Record set:
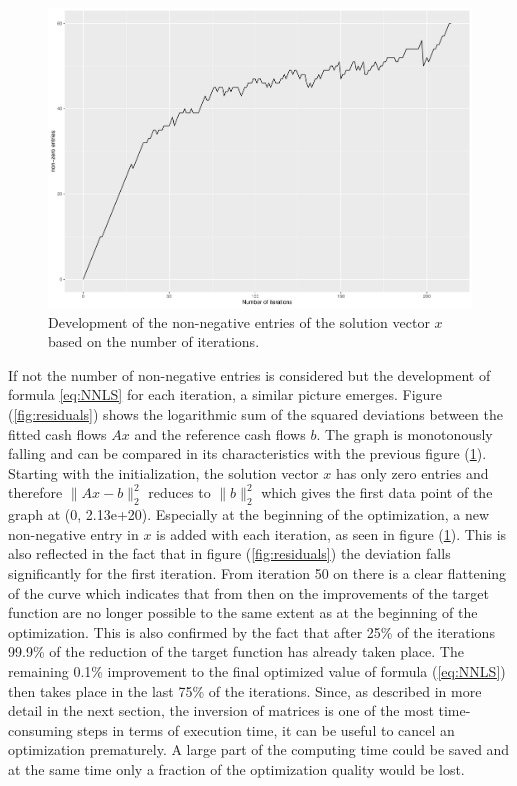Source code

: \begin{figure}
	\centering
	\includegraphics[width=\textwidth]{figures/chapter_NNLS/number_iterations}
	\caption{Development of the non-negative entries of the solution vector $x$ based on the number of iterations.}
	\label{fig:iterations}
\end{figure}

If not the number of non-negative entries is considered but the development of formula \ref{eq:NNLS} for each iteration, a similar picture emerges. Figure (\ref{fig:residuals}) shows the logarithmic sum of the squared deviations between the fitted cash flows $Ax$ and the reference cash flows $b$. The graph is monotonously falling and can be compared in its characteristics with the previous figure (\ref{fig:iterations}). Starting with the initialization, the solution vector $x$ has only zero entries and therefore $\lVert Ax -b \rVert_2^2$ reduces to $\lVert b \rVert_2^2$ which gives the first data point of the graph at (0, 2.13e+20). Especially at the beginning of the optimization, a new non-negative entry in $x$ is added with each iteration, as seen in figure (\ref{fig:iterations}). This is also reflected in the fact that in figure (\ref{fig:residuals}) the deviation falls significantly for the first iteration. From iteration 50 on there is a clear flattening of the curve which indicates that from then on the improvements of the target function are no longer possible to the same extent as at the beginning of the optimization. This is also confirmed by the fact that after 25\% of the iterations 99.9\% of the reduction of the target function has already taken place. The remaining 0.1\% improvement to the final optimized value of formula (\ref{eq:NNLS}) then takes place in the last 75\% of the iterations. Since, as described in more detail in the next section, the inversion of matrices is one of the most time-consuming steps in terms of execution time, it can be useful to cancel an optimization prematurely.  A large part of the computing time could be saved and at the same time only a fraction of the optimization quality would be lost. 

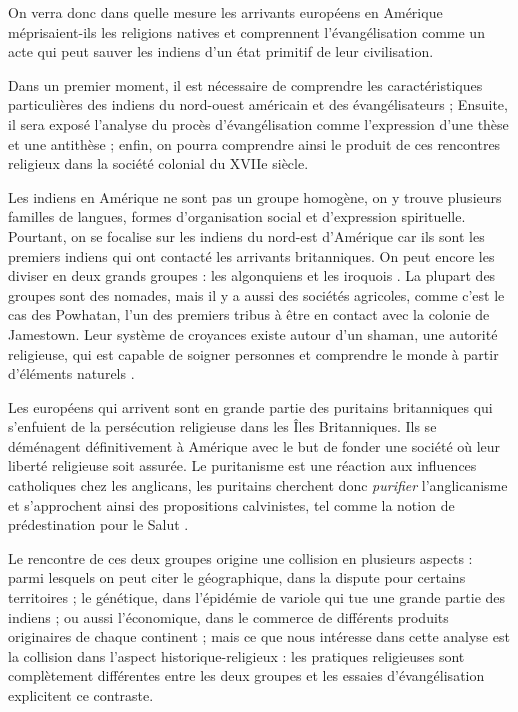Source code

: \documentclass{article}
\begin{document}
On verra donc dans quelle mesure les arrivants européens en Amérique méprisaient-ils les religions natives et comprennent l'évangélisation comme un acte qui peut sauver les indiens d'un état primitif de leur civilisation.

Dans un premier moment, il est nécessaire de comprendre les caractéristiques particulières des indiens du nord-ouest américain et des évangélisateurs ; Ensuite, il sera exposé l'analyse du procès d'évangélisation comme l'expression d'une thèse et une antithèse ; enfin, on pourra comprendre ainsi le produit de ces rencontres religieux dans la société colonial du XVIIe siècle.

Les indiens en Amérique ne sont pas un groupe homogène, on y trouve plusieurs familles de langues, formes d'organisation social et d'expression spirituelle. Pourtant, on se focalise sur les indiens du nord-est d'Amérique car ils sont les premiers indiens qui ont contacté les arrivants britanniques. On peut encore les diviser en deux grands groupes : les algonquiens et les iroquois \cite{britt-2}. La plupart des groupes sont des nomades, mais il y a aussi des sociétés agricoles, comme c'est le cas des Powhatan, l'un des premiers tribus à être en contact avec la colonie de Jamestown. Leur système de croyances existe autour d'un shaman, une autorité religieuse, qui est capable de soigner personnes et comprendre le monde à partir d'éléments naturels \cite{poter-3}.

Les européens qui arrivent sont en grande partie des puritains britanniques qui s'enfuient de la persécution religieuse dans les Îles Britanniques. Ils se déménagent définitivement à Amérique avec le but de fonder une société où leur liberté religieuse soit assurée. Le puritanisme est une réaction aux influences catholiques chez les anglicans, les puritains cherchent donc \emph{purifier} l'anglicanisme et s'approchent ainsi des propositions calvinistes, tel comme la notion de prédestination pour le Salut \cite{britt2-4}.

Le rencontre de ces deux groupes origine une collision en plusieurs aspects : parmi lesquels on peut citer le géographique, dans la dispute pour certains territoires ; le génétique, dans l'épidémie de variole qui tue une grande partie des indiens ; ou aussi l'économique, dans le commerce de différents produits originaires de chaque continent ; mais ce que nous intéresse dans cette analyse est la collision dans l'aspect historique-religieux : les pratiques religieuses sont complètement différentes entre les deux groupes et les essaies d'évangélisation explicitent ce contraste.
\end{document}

Task details:
Write out the material above exactly. Skip the pictures.

Exercise response:
Source code

: \begin{figure}
	\centering
	\includegraphics[width=\textwidth]{figures/chapter_NNLS/number_iterations}
	\caption{Development of the non-negative entries of the solution vector $x$ based on the number of iterations.}
	\label{fig:iterations}
\end{figure}

If not the number of non-negative entries is considered but the development of formula \ref{eq:NNLS} for each iteration, a similar picture emerges. Figure (\ref{fig:residuals}) shows the logarithmic sum of the squared deviations between the fitted cash flows $Ax$ and the reference cash flows $b$. The graph is monotonously falling and can be compared in its characteristics with the previous figure (\ref{fig:iterations}). Starting with the initialization, the solution vector $x$ has only zero entries and therefore $\lVert Ax -b \rVert_2^2$ reduces to $\lVert b \rVert_2^2$ which gives the first data point of the graph at (0, 2.13e+20). Especially at the beginning of the optimization, a new non-negative entry in $x$ is added with each iteration, as seen in figure (\ref{fig:iterations}). This is also reflected in the fact that in figure (\ref{fig:residuals}) the deviation falls significantly for the first iteration. From iteration 50 on there is a clear flattening of the curve which indicates that from then on the improvements of the target function are no longer possible to the same extent as at the beginning of the optimization. This is also confirmed by the fact that after 25\% of the iterations 99.9\% of the reduction of the target function has already taken place. The remaining 0.1\% improvement to the final optimized value of formula (\ref{eq:NNLS}) then takes place in the last 75\% of the iterations. Since, as described in more detail in the next section, the inversion of matrices is one of the most time-consuming steps in terms of execution time, it can be useful to cancel an optimization prematurely.  A large part of the computing time could be saved and at the same time only a fraction of the optimization quality would be lost. 

Source code

: \documentclass{article}
\begin{document}
On verra donc dans quelle mesure les arrivants européens en Amérique méprisaient-ils les religions natives et comprennent l'évangélisation comme un acte qui peut sauver les indiens d'un état primitif de leur civilisation.

Dans un premier moment, il est nécessaire de comprendre les caractéristiques particulières des indiens du nord-ouest américain et des évangélisateurs ; Ensuite, il sera exposé l'analyse du procès d'évangélisation comme l'expression d'une thèse et une antithèse ; enfin, on pourra comprendre ainsi le produit de ces rencontres religieux dans la société colonial du XVIIe siècle.

Les indiens en Amérique ne sont pas un groupe homogène, on y trouve plusieurs familles de langues, formes d'organisation social et d'expression spirituelle. Pourtant, on se focalise sur les indiens du nord-est d'Amérique car ils sont les premiers indiens qui ont contacté les arrivants britanniques. On peut encore les diviser en deux grands groupes : les algonquiens et les iroquois \cite{britt-2}. La plupart des groupes sont des nomades, mais il y a aussi des sociétés agricoles, comme c'est le cas des Powhatan, l'un des premiers tribus à être en contact avec la colonie de Jamestown. Leur système de croyances existe autour d'un shaman, une autorité religieuse, qui est capable de soigner personnes et comprendre le monde à partir d'éléments naturels \cite{poter-3}.

Les européens qui arrivent sont en grande partie des puritains britanniques qui s'enfuient de la persécution religieuse dans les Îles Britanniques. Ils se déménagent définitivement à Amérique avec le but de fonder une société où leur liberté religieuse soit assurée. Le puritanisme est une réaction aux influences catholiques chez les anglicans, les puritains cherchent donc \emph{purifier} l'anglicanisme et s'approchent ainsi des propositions calvinistes, tel comme la notion de prédestination pour le Salut \cite{britt2-4}.

Le rencontre de ces deux groupes origine une collision en plusieurs aspects : parmi lesquels on peut citer le géographique, dans la dispute pour certains territoires ; le génétique, dans l'épidémie de variole qui tue une grande partie des indiens ; ou aussi l'économique, dans le commerce de différents produits originaires de chaque continent ; mais ce que nous intéresse dans cette analyse est la collision dans l'aspect historique-religieux : les pratiques religieuses sont complètement différentes entre les deux groupes et les essaies d'évangélisation explicitent ce contraste.
\end{document}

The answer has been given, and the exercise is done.